There is one span to output from the data below: the lines starting at the line with "un simile attacco." and ending at the line with "uno Sputo Accecante.". Output it exactly, ends included, nothing more.

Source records
"""
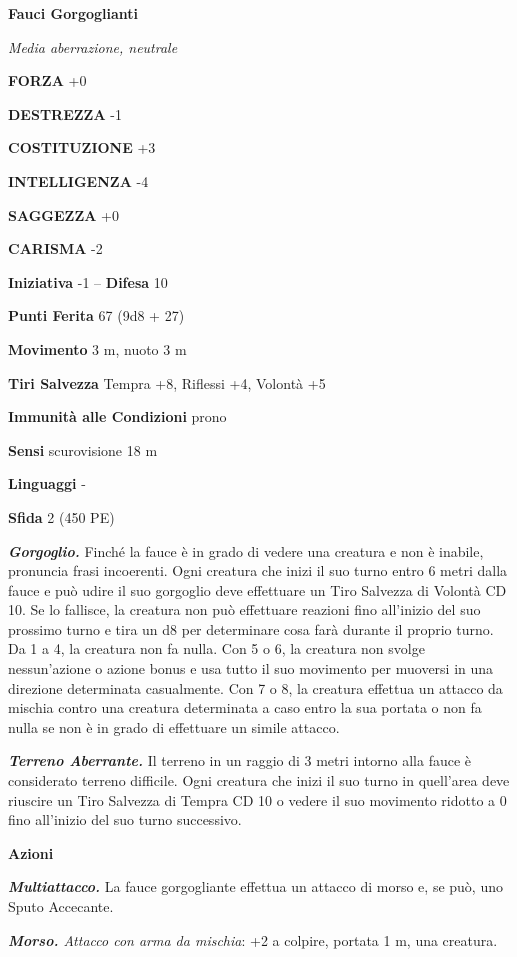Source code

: \begin{multicols}{2}
\medskip{}\textbf{Fauci Gorgoglianti}

\emph{Media aberrazione, neutrale}

\textbf{FORZA} +0

\textbf{DESTREZZA} -1

\textbf{COSTITUZIONE} +3

\textbf{INTELLIGENZA} -4

\textbf{SAGGEZZA} +0

\textbf{CARISMA} -2

\textbf{Iniziativa} -1 -- \textbf{Difesa} 10

\textbf{Punti Ferita} 67 (9d8 + 27)

\textbf{Movimento} 3 m, nuoto 3 m

\textbf{Tiri Salvezza} Tempra +8, Riflessi +4, Volontà +5

\textbf{Immunità alle Condizioni} prono

\textbf{Sensi} scurovisione 18 m

\textbf{Linguaggi} -

\textbf{Sfida} 2 (450 PE)

\emph{\textbf{Gorgoglio.}} Finché la fauce è in grado di vedere una creatura e non è inabile, pronuncia frasi incoerenti. Ogni creatura che inizi il suo turno entro 6 metri dalla fauce e può udire il suo gorgoglio deve effettuare un Tiro Salvezza di Volontà CD 10. Se lo fallisce, la creatura non può effettuare reazioni fino all'inizio del suo prossimo turno e tira un d8 per determinare cosa farà durante il proprio turno. Da 1 a 4, la creatura non fa nulla. Con 5 o 6, la creatura non svolge nessun'azione o azione bonus e usa tutto il suo movimento per muoversi in una direzione determinata casualmente. Con 7 o 8, la creatura effettua un attacco da mischia contro una creatura determinata a caso entro la sua portata o non fa nulla se non è in grado di effettuare un simile attacco.

\emph{\textbf{Terreno Aberrante.}} Il terreno in un raggio di 3 metri intorno alla fauce è considerato terreno difficile. Ogni creatura che inizi il suo turno in quell'area deve riuscire un Tiro Salvezza di Tempra CD 10 o vedere il suo movimento ridotto a 0 fino all'inizio del suo turno successivo.

\textbf{Azioni}

\emph{\textbf{Multiattacco.}} La fauce gorgogliante effettua un attacco di morso e, se può, uno Sputo Accecante.

\emph{\textbf{Morso.} Attacco con arma da mischia}: +2 a colpire, portata 1 m, una creatura.


\end{multicols}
"""
(Exercise output)
\emph{\textbf{Gorgoglio.}} Finché la fauce è in grado di vedere una creatura e non è inabile, pronuncia frasi incoerenti. Ogni creatura che inizi il suo turno entro 6 metri dalla fauce e può udire il suo gorgoglio deve effettuare un Tiro Salvezza di Volontà CD 10. Se lo fallisce, la creatura non può effettuare reazioni fino all'inizio del suo prossimo turno e tira un d8 per determinare cosa farà durante il proprio turno. Da 1 a 4, la creatura non fa nulla. Con 5 o 6, la creatura non svolge nessun'azione o azione bonus e usa tutto il suo movimento per muoversi in una direzione determinata casualmente. Con 7 o 8, la creatura effettua un attacco da mischia contro una creatura determinata a caso entro la sua portata o non fa nulla se non è in grado di effettuare un simile attacco.

\emph{\textbf{Terreno Aberrante.}} Il terreno in un raggio di 3 metri intorno alla fauce è considerato terreno difficile. Ogni creatura che inizi il suo turno in quell'area deve riuscire un Tiro Salvezza di Tempra CD 10 o vedere il suo movimento ridotto a 0 fino all'inizio del suo turno successivo.

\textbf{Azioni}

\emph{\textbf{Multiattacco.}} La fauce gorgogliante effettua un attacco di morso e, se può, uno Sputo Accecante.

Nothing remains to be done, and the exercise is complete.